(EXTRACTED DATA begins)

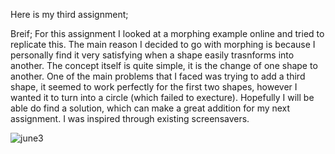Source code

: Here is my third assignment;

Breif;
For this assignment I looked at a morphing example online and tried to replicate this. The main reason I decided to go with morphing is because I personally find it very satisfying when a shape easily trasnforms into another. The concept itself is quite simple, it is the change of one shape to another. One of the main problems that I faced was trying to add a third shape, it seemed to work perfectly for the first two shapes, however I wanted it to turn into a circle (which failed to execture). Hopefully I will be able do find a solution, which can make a great addition for my next assignment. I was inspired through existing screensavers.

![june3](https://user-images.githubusercontent.com/66205383/83615815-1ab67a80-a598-11ea-926f-312a61d9d530.gif)


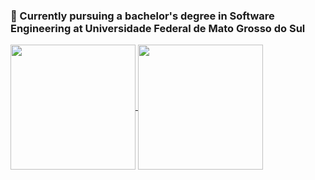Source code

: ### 🌱 Currently pursuing a bachelor's degree in Software Engineering at Universidade Federal de Mato Grosso do Sul

<a href="https://github.com/anuraghazra/github-readme-stats">
  <img height=200 align="center" src="https://github-readme-stats-nine-wine-49.vercel.app/api?username=eduardoh05&theme=bear&hide=stars&rank_icon=github" />
</a>
<a href="https://github.com/anuraghazra/convoychat">
  <img height=200 align="center" src="https://github-readme-stats-nine-wine-49.vercel.app/api/top-langs?username=eduardoh05&layout=compact&langs_count=8&card_width=320&theme=bear" />
</a>


<!--
**eduardoh05/eduardoh05** is a ✨ _special_ ✨ repository because its `README.md` (this file) appears on your GitHub profile.

Here are some ideas to get you started:

- 🔭 I’m currently working on ...
- 🌱 I’m currently learning ...
- 👯 I’m looking to collaborate on ...
- 🤔 I’m looking for help with ...
- 💬 Ask me about ...
- 📫 How to reach me: ...
- 😄 Pronouns: ...
- ⚡ Fun fact: ...
-->
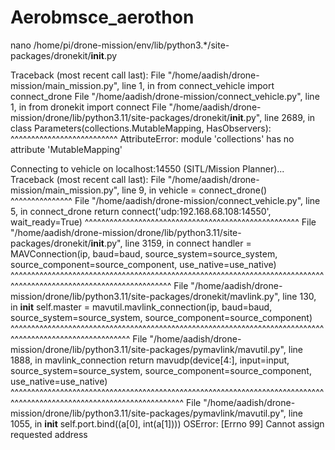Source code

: # Aerobmsce_aerothon

nano /home/pi/drone-mission/env/lib/python3.*/site-packages/dronekit/__init__.py

Traceback (most recent call last):
  File "/home/aadish/drone-mission/main_mission.py", line 1, in <module>
    from connect_vehicle import connect_drone
  File "/home/aadish/drone-mission/connect_vehicle.py", line 1, in <module>
    from dronekit import connect
  File "/home/aadish/drone-mission/drone/lib/python3.11/site-packages/dronekit/__init__.py", line 2689, in <module>
    class Parameters(collections.MutableMapping, HasObservers):
                     ^^^^^^^^^^^^^^^^^^^^^^^^^^
AttributeError: module 'collections' has no attribute 'MutableMapping'


Connecting to vehicle on localhost:14550 (SITL/Mission Planner)...
Traceback (most recent call last):
  File "/home/aadish/drone-mission/main_mission.py", line 9, in <module>
    vehicle = connect_drone()
              ^^^^^^^^^^^^^^^
  File "/home/aadish/drone-mission/connect_vehicle.py", line 5, in connect_drone
    return connect('udp:192.168.68.108:14550', wait_ready=True)
           ^^^^^^^^^^^^^^^^^^^^^^^^^^^^^^^^^^^^^^^^^^^^^^^^^^^^
  File "/home/aadish/drone-mission/drone/lib/python3.11/site-packages/dronekit/__init__.py", line 3159, in connect
    handler = MAVConnection(ip, baud=baud, source_system=source_system, source_component=source_component, use_native=use_native)
              ^^^^^^^^^^^^^^^^^^^^^^^^^^^^^^^^^^^^^^^^^^^^^^^^^^^^^^^^^^^^^^^^^^^^^^^^^^^^^^^^^^^^^^^^^^^^^^^^^^^^^^^^^^^^^^^^^^^
  File "/home/aadish/drone-mission/drone/lib/python3.11/site-packages/dronekit/mavlink.py", line 130, in __init__
    self.master = mavutil.mavlink_connection(ip, baud=baud, source_system=source_system, source_component=source_component)
                  ^^^^^^^^^^^^^^^^^^^^^^^^^^^^^^^^^^^^^^^^^^^^^^^^^^^^^^^^^^^^^^^^^^^^^^^^^^^^^^^^^^^^^^^^^^^^^^^^^^^^^^^^^
  File "/home/aadish/drone-mission/drone/lib/python3.11/site-packages/pymavlink/mavutil.py", line 1888, in mavlink_connection
    return mavudp(device[4:], input=input, source_system=source_system, source_component=source_component, use_native=use_native)
           ^^^^^^^^^^^^^^^^^^^^^^^^^^^^^^^^^^^^^^^^^^^^^^^^^^^^^^^^^^^^^^^^^^^^^^^^^^^^^^^^^^^^^^^^^^^^^^^^^^^^^^^^^^^^^^^^^^^^^^
  File "/home/aadish/drone-mission/drone/lib/python3.11/site-packages/pymavlink/mavutil.py", line 1055, in __init__
    self.port.bind((a[0], int(a[1])))
OSError: [Errno 99] Cannot assign requested address
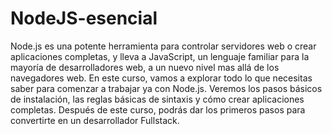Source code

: # NodeJS-esencial

Node.js es una potente herramienta para controlar servidores web o crear aplicaciones completas, y lleva a JavaScript, un lenguaje familiar para la mayoría de desarrolladores web, a un nuevo nivel mas allá de los navegadores web. En este curso, vamos a explorar todo lo que necesitas saber para comenzar a trabajar ya con Node.js. Veremos los pasos básicos de instalación, las reglas básicas de sintaxis y cómo crear aplicaciones completas. Después de este curso, podrás dar los primeros pasos para convertirte en un desarrollador Fullstack.
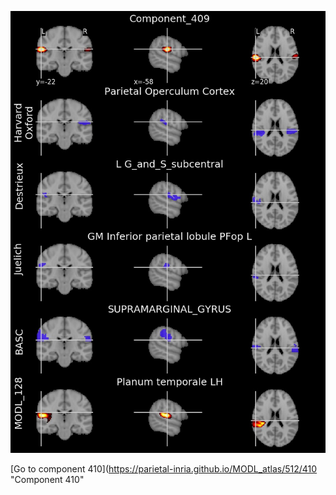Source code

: 


![409](preliminary/409.jpg "Component 409")

[Go to component 410](https://parietal-inria.github.io/MODL_atlas/512/410 "Component 410"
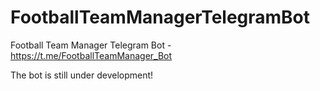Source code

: # FootballTeamManagerTelegramBot
Football Team Manager Telegram Bot - https://t.me/FootballTeamManager_Bot

The bot is still under development!
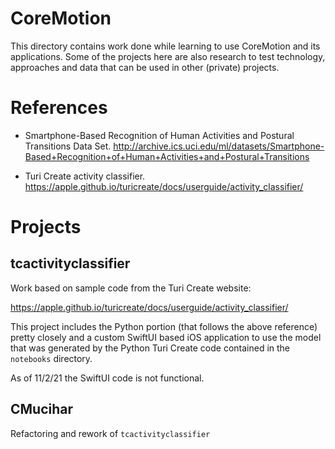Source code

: # CoreMotion

This directory contains work done while learning to use CoreMotion and its applications.  Some of the projects here are also research to test technology, approaches and data that can be used in other (private) projects.


# References

* Smartphone-Based Recognition of Human Activities and Postural Transitions Data Set. http://archive.ics.uci.edu/ml/datasets/Smartphone-Based+Recognition+of+Human+Activities+and+Postural+Transitions 

* Turi Create activity classifier. https://apple.github.io/turicreate/docs/userguide/activity_classifier/

# Projects

## tcactivityclassifier

Work based on sample code from the Turi Create website:

https://apple.github.io/turicreate/docs/userguide/activity_classifier/

This project includes the Python portion (that follows the above reference) pretty closely and a custom SwiftUI based iOS application to use the model that was generated by the Python Turi Create code contained in the `notebooks` directory.

As of 11/2/21 the SwiftUI code is not functional.

## CMucihar

Refactoring and rework of `tcactivityclassifier`

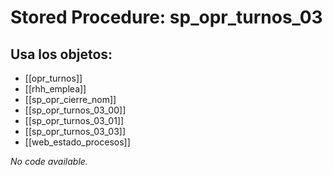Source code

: # Stored Procedure: sp_opr_turnos_03

## Usa los objetos:
- [[opr_turnos]]
- [[rhh_emplea]]
- [[sp_opr_cierre_nom]]
- [[sp_opr_turnos_03_00]]
- [[sp_opr_turnos_03_01]]
- [[sp_opr_turnos_03_03]]
- [[web_estado_procesos]]

*No code available.*
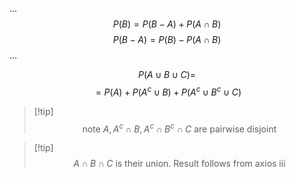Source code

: ...
$$P(B) = P(B-A)+P(A \cap B)$$
$$P(B-A) = P(B)-P(A \cap B)$$
...


$$P(A \cup B \cup C) = $$
$$= P(A)+P(A^c \cup B)+P(A^c \cup B^c \cup C)$$
>[!tip] $$\text { note } A, A^c \cap B, A^c \cap B^c \cap C \text { are pairwise disjoint}$$

>[!tip] $$A \cap B \cap C \text{ is their union. Result follows from axios iii}$$


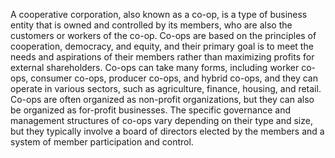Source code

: A cooperative corporation, also known as a co-op, is a type of business entity that is owned and controlled by its members, who are also the customers or workers of the co-op. Co-ops are based on the principles of cooperation, democracy, and equity, and their primary goal is to meet the needs and aspirations of their members rather than maximizing profits for external shareholders. Co-ops can take many forms, including worker co-ops, consumer co-ops, producer co-ops, and hybrid co-ops, and they can operate in various sectors, such as agriculture, finance, housing, and retail. Co-ops are often organized as non-profit organizations, but they can also be organized as for-profit businesses. The specific governance and management structures of co-ops vary depending on their type and size, but they typically involve a board of directors elected by the members and a system of member participation and control.
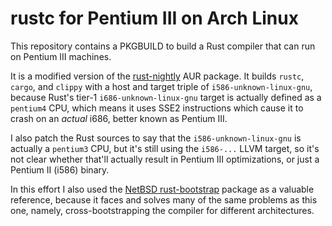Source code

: # rustc for Pentium III on Arch Linux

This repository contains a PKGBUILD to build a Rust compiler that can run on Pentium III machines.

It is a modified version of the [rust-nightly] AUR package. It builds `rustc`, `cargo`, and
`clippy` with a host and target triple of `i586-unknown-linux-gnu`, because Rust's tier-1
`i686-unknown-linux-gnu` target is actually defined as a `pentium4` CPU, which means it uses SSE2
instructions which cause it to crash on an *actual* i686, better known as Pentium III.

I also patch the Rust sources to say that the `i586-unknown-linux-gnu` is actually a `pentium3`
CPU, but it's still using the `i586-...` LLVM target, so it's not clear whether that'll actually
result in Pentium III optimizations, or just a Pentium II (i586) binary.

In this effort I also used the [NetBSD rust-bootstrap] package as a valuable reference, because it
faces and solves many of the same problems as this one, namely, cross-bootstrapping the compiler
for different architectures.

[rust-nightly]: https://aur.archlinux.org/packages/rust-nightly/
[NetBSD rust-bootstrap]: https://www.freshports.org/lang/rust-bootstrap/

(EXTRACTED DATA ends)

→ **ACTION ITEM**:
Exact copy, pictures excluded: from the line with "Stored Procedure: sp_opr_turnos_03" up to and including the line with "B^c \cup C)$$" in the data above.

→ **RESPONSE TO THIS TASK**:
: # Stored Procedure: sp_opr_turnos_03

## Usa los objetos:
- [[opr_turnos]]
- [[rhh_emplea]]
- [[sp_opr_cierre_nom]]
- [[sp_opr_turnos_03_00]]
- [[sp_opr_turnos_03_01]]
- [[sp_opr_turnos_03_03]]
- [[web_estado_procesos]]

*No code available.*
Source code

: ...
$$P(B) = P(B-A)+P(A \cap B)$$
$$P(B-A) = P(B)-P(A \cap B)$$
...


$$P(A \cup B \cup C) = $$
$$= P(A)+P(A^c \cup B)+P(A^c \cup B^c \cup C)$$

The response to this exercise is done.